Cordero de Dios (y II - Respuestas XXXIX)

3. Al ser un rito que duraba tiempo, como hemos visto, pronto apareció un canto que lo acompañase, apropiado para ese rito eucarístico tan entrañable.

   Por ejemplo, en el rito hispano-mozárabe, el pan se parte (y luego se colocan 9 trozos en forma de cruz sobre la patena evocando cada misterio de Cristo) mientras se canta la “antífona ad confractionem”, la antífona para la fracción. El Ordinario ofrece varias:

 “Cristo, acuérdate de nosotros en tu reino, y haznos dignos de tu resurrección”.

  “Acepta, Señor, en tu presencia nuestro sacrificio, y sea de tu agrado”.

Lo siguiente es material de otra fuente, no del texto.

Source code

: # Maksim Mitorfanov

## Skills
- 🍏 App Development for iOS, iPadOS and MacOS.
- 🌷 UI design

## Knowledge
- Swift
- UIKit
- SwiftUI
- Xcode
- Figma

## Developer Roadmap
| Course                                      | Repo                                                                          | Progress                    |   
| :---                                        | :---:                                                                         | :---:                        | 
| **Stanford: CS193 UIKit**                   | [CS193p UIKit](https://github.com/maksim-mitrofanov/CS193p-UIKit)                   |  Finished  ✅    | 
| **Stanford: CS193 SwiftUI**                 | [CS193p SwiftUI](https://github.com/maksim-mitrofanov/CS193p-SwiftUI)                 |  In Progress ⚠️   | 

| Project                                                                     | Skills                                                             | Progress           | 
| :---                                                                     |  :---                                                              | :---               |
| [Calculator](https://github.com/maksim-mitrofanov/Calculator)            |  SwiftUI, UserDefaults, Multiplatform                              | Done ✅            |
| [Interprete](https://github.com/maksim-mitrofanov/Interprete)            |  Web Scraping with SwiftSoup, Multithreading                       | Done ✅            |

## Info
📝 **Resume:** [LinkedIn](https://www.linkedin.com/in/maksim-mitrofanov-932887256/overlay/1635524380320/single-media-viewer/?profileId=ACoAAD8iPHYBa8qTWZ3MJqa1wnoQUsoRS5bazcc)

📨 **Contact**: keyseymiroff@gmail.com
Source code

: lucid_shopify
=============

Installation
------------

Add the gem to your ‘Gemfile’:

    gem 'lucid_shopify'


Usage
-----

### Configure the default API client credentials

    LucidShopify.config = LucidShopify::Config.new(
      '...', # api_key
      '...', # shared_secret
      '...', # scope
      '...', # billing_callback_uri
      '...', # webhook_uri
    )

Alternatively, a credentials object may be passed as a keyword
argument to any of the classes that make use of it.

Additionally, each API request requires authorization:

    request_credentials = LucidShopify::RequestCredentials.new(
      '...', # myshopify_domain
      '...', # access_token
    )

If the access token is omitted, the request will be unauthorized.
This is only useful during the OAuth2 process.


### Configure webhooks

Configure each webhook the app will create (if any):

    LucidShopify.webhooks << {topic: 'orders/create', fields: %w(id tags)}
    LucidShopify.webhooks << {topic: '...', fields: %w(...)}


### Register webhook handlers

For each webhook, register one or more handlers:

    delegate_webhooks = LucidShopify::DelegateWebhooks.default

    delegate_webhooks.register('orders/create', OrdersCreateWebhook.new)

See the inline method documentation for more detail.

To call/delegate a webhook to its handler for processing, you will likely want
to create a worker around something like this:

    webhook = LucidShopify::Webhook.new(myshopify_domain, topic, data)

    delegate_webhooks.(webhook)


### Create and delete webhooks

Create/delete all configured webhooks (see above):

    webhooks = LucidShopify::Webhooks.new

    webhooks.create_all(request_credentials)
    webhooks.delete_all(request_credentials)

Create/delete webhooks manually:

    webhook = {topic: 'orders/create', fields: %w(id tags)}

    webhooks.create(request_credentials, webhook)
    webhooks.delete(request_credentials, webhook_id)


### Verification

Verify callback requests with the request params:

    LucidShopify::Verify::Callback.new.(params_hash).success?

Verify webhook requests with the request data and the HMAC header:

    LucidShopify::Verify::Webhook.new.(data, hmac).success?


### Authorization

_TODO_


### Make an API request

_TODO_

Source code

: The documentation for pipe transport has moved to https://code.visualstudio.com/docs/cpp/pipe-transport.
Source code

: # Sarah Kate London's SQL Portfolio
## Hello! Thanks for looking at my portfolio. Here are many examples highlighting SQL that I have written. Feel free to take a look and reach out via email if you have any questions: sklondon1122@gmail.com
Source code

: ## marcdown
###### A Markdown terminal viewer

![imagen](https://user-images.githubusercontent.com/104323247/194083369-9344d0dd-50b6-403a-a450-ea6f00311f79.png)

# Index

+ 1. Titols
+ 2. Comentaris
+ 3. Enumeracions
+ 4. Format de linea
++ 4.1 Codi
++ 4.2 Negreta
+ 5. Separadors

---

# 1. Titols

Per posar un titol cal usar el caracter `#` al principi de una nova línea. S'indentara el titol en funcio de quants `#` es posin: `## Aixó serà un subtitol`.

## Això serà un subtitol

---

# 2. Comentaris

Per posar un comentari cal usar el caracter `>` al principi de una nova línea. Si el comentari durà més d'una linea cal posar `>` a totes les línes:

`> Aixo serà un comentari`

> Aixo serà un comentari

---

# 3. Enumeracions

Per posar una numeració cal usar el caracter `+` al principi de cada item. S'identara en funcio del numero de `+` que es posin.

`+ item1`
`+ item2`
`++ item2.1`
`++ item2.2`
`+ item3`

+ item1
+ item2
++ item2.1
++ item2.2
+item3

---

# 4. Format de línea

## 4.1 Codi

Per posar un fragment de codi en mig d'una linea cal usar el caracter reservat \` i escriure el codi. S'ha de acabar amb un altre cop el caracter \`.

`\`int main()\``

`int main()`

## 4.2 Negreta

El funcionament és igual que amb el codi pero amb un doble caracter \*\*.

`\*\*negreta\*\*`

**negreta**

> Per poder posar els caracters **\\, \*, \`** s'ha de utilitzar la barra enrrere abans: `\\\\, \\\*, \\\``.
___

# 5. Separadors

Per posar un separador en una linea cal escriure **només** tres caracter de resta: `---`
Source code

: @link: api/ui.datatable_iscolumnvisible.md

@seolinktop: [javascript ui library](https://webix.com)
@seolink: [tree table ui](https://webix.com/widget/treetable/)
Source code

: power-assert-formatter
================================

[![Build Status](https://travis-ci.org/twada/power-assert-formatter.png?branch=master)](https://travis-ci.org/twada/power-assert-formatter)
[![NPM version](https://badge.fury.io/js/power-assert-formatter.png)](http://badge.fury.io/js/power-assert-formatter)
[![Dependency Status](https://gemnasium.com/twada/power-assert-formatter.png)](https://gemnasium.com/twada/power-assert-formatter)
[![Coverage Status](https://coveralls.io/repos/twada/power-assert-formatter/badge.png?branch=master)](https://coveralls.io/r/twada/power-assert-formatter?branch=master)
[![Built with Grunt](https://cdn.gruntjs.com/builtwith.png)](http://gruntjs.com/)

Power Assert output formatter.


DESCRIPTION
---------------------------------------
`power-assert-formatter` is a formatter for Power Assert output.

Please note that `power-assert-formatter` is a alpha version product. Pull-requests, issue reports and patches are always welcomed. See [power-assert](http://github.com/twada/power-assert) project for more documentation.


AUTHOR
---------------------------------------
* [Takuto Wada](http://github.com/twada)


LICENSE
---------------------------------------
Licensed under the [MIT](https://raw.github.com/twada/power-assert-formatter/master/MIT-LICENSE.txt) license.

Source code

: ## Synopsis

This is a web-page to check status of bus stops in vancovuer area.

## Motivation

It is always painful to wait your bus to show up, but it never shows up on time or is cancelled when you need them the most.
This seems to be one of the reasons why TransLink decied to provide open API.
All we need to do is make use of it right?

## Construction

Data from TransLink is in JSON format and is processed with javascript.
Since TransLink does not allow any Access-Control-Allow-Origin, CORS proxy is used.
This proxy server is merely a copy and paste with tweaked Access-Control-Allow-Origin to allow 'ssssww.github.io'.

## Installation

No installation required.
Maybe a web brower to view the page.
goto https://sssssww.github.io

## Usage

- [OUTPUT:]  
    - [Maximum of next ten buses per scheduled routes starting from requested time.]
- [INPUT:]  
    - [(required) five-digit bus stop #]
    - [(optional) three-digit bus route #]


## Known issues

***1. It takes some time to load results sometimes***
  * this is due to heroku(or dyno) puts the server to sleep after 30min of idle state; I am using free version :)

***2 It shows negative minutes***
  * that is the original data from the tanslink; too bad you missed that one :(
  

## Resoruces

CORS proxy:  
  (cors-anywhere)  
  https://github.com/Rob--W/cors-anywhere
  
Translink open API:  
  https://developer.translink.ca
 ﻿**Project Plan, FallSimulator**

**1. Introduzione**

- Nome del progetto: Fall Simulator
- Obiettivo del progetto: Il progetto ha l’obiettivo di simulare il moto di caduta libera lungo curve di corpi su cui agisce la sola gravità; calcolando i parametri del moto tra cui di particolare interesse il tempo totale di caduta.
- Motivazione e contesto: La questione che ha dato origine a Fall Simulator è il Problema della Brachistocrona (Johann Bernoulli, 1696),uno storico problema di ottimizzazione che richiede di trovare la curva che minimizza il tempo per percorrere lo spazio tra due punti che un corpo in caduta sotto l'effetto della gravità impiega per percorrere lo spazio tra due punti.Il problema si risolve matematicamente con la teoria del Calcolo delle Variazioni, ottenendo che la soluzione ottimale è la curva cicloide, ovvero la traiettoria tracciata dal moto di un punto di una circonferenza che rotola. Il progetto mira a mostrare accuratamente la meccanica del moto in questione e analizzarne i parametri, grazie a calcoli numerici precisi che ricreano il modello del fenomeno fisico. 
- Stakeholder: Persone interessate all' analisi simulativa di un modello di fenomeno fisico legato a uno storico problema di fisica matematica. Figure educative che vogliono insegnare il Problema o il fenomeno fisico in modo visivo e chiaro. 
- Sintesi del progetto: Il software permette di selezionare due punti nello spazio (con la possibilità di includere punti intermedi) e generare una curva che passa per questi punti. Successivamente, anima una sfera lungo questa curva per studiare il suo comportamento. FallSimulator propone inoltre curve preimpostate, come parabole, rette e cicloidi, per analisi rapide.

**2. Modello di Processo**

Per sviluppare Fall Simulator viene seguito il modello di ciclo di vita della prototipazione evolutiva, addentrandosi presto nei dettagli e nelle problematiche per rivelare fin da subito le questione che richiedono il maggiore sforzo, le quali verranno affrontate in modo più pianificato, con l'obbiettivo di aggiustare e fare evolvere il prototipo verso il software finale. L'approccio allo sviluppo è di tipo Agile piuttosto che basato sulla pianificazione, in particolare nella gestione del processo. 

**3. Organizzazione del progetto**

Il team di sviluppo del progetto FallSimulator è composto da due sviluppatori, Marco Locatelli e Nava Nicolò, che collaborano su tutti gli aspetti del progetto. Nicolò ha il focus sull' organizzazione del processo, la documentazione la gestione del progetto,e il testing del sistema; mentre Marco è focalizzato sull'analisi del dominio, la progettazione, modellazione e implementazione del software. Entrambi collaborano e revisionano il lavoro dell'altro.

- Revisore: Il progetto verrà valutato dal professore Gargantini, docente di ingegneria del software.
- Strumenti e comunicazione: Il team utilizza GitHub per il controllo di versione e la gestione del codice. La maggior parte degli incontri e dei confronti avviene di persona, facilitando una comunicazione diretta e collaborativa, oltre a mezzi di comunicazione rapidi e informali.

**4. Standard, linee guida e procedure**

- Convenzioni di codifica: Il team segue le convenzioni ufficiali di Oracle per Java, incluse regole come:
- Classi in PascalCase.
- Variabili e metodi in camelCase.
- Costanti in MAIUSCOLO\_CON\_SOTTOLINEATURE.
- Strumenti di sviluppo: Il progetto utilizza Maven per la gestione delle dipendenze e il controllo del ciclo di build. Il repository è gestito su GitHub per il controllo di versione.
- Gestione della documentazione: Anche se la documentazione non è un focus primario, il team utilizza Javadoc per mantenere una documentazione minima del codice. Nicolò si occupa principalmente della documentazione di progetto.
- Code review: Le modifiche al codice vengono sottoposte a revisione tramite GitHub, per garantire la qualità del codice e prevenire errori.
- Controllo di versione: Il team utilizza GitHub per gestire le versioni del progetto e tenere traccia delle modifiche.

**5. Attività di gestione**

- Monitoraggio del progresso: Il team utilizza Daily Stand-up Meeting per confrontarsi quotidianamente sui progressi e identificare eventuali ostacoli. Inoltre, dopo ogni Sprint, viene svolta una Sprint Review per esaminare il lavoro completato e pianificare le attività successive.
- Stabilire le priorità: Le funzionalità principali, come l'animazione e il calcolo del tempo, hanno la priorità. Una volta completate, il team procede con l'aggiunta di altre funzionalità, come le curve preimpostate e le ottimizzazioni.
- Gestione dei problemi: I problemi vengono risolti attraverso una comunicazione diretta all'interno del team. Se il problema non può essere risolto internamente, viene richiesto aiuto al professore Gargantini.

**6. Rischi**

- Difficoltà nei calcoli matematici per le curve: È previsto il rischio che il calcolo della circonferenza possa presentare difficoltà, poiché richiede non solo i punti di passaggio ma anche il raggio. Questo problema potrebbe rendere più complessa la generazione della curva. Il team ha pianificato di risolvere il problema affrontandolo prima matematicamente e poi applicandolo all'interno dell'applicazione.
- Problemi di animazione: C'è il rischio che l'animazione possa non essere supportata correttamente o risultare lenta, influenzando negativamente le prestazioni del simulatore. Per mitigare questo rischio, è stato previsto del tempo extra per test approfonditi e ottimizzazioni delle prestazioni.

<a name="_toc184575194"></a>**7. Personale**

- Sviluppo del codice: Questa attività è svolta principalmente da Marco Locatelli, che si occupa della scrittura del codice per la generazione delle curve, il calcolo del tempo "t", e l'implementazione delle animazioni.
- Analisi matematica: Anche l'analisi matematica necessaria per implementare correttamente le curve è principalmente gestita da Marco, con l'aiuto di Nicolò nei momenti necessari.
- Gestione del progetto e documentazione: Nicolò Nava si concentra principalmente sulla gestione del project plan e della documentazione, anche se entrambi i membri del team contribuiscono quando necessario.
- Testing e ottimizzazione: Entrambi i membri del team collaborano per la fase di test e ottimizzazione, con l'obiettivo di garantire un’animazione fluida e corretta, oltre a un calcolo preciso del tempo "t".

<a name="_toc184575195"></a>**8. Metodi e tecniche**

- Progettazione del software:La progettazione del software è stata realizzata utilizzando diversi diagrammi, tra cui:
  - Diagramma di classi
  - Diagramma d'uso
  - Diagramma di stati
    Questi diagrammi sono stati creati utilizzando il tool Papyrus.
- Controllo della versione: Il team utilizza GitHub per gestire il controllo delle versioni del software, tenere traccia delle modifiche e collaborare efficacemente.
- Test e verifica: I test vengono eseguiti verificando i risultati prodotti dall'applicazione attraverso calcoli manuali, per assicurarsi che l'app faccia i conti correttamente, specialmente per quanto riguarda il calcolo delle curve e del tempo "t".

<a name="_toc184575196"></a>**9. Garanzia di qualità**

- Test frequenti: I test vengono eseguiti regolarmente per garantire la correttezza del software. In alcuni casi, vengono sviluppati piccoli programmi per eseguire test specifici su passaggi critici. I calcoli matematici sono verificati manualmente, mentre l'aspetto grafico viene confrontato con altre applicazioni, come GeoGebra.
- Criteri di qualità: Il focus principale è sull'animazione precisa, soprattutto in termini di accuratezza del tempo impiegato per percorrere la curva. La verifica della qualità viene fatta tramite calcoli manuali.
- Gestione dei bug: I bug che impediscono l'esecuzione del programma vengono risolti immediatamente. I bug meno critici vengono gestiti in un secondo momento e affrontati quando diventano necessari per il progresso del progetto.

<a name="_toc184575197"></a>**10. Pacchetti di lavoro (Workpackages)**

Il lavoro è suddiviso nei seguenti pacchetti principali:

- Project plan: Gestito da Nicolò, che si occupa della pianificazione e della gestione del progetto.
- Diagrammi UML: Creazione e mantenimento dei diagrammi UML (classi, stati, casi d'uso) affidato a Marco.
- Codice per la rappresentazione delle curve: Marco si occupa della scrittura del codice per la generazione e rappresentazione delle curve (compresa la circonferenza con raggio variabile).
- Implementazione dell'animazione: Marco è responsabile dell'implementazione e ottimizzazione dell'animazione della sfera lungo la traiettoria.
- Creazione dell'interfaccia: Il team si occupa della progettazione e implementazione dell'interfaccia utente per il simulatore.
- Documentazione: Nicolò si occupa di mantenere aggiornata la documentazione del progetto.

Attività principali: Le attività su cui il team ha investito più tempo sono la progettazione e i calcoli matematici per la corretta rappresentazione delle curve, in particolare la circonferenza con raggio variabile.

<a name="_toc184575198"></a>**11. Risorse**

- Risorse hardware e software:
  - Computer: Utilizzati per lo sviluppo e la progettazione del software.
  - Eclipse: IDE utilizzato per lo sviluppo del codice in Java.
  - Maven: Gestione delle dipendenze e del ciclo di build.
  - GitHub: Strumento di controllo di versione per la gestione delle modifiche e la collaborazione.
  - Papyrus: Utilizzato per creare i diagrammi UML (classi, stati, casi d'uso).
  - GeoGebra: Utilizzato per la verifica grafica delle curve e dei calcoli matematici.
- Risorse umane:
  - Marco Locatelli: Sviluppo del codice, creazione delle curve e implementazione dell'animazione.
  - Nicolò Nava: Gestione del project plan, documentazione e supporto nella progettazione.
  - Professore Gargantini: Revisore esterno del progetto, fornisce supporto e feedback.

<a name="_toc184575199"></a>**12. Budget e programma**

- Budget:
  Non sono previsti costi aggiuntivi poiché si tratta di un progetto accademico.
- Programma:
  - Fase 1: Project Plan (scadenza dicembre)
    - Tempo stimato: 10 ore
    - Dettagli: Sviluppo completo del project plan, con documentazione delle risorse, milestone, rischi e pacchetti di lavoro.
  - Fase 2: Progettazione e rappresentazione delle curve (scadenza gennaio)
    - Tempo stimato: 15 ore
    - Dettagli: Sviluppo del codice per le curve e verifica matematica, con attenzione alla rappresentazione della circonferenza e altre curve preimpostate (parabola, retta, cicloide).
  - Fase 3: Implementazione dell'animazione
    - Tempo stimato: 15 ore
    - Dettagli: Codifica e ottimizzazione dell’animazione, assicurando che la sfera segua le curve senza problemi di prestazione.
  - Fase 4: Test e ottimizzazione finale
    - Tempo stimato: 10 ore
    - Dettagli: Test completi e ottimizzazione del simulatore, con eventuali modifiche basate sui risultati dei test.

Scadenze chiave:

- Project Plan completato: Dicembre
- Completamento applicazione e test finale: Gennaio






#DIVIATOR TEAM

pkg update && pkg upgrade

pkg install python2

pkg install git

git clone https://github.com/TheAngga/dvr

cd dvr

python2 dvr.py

  “Danos, Señor, la comida a su tiempo, abre tu mano, y sacia nuestras almas con tus bendiciones”.

   “Descienda sobre nosotros, Señor, tu misericordia, como la esperamos de ti”.

   Y en el santo tiempo pascual: “Venció el león de la tribu de Judá, la raíz de David, aleluya”.

   El rito romano introdujo a finales del siglo VII una letanía de origen griego: “Cordero de Dios que quitas el pecado del mundo”. Según el Liber pontificalis, un Papa de origen griego, Sergio I (687-701) fue quien introdujo esta letanía.

  4. La letanía del Agnus Dei comienza con la invocación “Cordero de Dios que quitas el pecado el mundo”, tomando las palabras con que Juan el Bautista señaló al Redentor y lo proclamó ante todos (cf. Jn 1,29).

  Son palabras que evocan al Cordero que fue llevado al matadero sin abrir la boca (Is 53) sufriendo por los pecados, el Siervo de Dios. Su sacrificio fue redentor para todos. Palabras que evocan también al cordero pascual que se inmolaba y era comido como memorial de la salvación de Dios.

  No es de extrañar, con estas figuras o tipos del Antiguo Testamento, que a Jesucristo se le llame el Cordero de Dios, el verdadero Cordero que quita el pecado del mundo. No sólo fue el Precursor quien lo calificó así; san Pedro afirma: “Ya sabéis con qué os rescataron de ese proceder inútil recibido de vuestros padres: no con bienes efímeros, con oro o plata, sino a precio de la sangre de Cristo, el cordero sin defecto ni mancha” (1P 1,18).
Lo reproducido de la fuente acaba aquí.